RECORDS PROVIDED:
^^^^

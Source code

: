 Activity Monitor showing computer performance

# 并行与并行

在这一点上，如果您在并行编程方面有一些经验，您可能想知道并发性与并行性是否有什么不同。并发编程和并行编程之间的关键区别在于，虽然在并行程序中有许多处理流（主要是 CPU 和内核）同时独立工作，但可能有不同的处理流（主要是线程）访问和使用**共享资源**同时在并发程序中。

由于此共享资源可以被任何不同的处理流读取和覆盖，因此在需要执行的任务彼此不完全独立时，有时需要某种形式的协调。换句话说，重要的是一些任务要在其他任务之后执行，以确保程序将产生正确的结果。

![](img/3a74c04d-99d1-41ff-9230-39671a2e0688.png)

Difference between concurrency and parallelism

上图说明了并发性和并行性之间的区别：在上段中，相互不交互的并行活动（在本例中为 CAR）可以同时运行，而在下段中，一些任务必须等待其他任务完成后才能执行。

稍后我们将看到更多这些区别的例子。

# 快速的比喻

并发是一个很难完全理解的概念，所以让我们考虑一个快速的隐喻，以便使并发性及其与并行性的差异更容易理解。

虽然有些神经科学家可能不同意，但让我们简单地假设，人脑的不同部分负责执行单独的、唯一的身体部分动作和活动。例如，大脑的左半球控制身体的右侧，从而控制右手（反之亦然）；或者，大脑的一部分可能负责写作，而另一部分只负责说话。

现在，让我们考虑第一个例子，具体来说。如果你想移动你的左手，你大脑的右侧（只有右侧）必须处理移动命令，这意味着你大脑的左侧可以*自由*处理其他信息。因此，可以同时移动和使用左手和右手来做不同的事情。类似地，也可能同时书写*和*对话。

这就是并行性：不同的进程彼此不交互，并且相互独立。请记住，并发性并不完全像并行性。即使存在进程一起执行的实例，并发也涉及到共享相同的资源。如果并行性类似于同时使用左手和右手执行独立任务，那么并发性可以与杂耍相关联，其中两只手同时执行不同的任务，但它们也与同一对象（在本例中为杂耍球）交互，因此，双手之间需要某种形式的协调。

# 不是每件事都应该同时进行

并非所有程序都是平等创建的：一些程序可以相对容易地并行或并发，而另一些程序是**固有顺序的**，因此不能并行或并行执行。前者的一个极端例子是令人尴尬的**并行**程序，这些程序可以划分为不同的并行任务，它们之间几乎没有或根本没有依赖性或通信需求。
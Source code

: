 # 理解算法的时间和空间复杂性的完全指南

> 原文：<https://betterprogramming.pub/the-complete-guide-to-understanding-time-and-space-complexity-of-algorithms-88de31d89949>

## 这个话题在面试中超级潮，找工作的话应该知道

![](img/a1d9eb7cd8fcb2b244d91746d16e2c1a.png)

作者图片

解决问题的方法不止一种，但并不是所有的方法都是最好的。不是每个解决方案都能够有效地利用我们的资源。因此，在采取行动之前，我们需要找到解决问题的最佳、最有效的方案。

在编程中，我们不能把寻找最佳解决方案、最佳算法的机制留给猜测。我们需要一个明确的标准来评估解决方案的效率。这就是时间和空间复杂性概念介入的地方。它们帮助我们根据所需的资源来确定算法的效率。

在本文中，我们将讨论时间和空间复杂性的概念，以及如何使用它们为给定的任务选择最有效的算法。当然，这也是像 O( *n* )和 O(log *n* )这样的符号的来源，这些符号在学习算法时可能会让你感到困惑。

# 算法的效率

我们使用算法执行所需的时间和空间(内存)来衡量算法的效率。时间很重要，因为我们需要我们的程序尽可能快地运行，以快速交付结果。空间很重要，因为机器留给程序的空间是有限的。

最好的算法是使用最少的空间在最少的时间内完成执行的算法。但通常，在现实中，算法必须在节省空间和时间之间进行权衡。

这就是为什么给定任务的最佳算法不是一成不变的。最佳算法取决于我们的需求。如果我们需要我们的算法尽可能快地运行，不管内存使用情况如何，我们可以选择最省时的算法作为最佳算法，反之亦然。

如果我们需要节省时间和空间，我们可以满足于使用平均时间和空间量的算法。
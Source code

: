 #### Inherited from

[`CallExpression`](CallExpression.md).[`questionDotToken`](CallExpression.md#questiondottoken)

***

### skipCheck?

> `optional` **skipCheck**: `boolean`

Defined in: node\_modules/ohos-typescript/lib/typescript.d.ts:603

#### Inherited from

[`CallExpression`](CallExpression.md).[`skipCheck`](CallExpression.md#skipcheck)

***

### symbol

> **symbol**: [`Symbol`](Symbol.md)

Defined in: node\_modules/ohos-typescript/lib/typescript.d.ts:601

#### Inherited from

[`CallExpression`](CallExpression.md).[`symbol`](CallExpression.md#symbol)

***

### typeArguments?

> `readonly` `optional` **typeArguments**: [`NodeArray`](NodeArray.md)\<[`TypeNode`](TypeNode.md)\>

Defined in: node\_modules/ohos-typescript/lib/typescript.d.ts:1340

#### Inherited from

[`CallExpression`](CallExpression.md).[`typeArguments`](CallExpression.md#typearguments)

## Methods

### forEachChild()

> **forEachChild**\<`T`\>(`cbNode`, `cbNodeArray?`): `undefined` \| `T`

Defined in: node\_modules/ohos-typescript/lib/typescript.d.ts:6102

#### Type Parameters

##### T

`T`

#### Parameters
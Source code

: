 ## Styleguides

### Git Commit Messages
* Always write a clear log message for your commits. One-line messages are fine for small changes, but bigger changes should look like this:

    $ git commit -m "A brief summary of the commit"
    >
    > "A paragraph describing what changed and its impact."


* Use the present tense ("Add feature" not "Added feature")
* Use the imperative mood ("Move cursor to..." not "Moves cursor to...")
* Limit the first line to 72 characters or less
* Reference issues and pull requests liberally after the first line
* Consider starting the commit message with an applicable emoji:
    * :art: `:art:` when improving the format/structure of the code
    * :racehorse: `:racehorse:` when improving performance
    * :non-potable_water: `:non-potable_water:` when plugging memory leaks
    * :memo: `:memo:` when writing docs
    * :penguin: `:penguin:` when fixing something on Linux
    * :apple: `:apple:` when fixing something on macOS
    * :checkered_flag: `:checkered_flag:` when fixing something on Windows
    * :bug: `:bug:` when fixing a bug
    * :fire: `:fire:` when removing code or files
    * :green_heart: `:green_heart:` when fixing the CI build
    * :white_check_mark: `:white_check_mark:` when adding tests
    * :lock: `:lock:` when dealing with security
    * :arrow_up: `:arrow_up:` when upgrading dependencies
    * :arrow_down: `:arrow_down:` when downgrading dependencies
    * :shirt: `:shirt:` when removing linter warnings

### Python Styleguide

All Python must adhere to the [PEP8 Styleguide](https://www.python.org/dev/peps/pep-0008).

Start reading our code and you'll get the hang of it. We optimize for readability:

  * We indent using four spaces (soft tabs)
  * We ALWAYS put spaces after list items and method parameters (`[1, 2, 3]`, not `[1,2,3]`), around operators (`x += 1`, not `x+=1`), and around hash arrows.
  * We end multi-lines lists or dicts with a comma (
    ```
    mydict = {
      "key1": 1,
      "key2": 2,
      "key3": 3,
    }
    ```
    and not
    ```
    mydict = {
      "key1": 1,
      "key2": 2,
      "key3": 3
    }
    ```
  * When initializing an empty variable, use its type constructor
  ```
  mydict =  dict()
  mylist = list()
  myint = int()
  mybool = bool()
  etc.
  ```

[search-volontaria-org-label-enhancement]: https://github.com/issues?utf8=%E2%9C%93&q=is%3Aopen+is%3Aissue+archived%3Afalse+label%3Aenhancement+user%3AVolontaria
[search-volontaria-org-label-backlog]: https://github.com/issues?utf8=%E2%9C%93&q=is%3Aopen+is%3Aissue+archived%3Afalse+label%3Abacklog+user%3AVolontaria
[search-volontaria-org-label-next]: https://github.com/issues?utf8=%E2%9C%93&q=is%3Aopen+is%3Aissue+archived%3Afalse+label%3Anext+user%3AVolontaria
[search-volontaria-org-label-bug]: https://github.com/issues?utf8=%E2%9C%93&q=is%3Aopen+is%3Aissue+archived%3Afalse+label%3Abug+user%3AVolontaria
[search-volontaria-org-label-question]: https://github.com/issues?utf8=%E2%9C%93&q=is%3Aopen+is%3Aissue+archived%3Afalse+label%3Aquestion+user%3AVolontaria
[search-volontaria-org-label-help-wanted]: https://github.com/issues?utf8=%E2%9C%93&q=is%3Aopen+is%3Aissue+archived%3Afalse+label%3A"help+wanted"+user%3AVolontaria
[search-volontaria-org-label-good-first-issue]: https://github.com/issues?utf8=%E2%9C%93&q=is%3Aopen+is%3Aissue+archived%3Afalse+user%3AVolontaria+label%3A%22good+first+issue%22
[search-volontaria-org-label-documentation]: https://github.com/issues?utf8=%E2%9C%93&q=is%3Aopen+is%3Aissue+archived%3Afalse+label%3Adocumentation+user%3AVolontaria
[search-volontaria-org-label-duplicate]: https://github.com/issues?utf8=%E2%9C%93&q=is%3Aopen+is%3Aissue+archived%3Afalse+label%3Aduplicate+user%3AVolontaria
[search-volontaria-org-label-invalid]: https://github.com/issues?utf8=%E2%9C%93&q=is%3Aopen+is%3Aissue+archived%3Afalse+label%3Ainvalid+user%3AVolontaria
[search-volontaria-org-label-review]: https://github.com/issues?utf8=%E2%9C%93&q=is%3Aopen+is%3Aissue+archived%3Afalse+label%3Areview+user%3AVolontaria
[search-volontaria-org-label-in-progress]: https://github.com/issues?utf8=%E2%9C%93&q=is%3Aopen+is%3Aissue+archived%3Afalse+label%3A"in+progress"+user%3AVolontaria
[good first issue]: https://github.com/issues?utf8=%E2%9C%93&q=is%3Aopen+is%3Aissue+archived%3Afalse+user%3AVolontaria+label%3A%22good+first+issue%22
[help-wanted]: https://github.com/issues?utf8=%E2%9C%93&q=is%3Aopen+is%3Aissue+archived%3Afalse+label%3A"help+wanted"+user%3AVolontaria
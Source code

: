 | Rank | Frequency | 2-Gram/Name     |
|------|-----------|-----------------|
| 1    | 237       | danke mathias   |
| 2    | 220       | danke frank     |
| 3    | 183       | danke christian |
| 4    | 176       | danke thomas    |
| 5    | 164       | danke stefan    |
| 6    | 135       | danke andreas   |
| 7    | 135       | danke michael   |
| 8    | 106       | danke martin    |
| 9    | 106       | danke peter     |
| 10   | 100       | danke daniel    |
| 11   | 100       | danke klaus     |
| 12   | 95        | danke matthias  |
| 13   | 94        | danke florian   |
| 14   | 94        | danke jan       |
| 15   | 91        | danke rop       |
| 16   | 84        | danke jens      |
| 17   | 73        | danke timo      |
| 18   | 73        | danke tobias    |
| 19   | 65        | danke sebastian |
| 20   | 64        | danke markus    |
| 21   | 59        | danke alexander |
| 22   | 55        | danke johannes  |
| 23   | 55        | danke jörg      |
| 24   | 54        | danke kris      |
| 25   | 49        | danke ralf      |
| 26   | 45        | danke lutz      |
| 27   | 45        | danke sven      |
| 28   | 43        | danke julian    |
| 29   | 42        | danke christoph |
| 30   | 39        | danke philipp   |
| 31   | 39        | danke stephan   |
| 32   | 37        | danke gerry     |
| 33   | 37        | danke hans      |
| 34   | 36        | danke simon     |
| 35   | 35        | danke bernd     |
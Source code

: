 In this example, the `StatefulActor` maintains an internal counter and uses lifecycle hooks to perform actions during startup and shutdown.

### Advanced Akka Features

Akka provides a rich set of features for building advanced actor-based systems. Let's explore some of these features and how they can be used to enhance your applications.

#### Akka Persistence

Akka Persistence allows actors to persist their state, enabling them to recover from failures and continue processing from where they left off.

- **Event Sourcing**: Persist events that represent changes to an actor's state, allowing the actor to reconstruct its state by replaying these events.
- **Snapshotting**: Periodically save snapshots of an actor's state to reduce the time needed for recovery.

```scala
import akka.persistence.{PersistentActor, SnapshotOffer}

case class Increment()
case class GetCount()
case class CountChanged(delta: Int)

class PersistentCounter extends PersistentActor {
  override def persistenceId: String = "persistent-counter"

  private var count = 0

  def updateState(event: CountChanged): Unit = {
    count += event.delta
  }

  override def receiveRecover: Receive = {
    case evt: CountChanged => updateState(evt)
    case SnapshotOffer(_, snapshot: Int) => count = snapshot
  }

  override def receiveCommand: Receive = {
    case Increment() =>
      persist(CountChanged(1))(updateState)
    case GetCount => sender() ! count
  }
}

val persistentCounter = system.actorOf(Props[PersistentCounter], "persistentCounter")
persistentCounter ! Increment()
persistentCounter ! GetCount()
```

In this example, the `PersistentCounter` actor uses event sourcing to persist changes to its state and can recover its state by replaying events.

^^^^

YOUR INSTRUCTIONS: How many lines of the entries contain "after"? Answer with a number alone.

EXERCISE OUTPUT: 2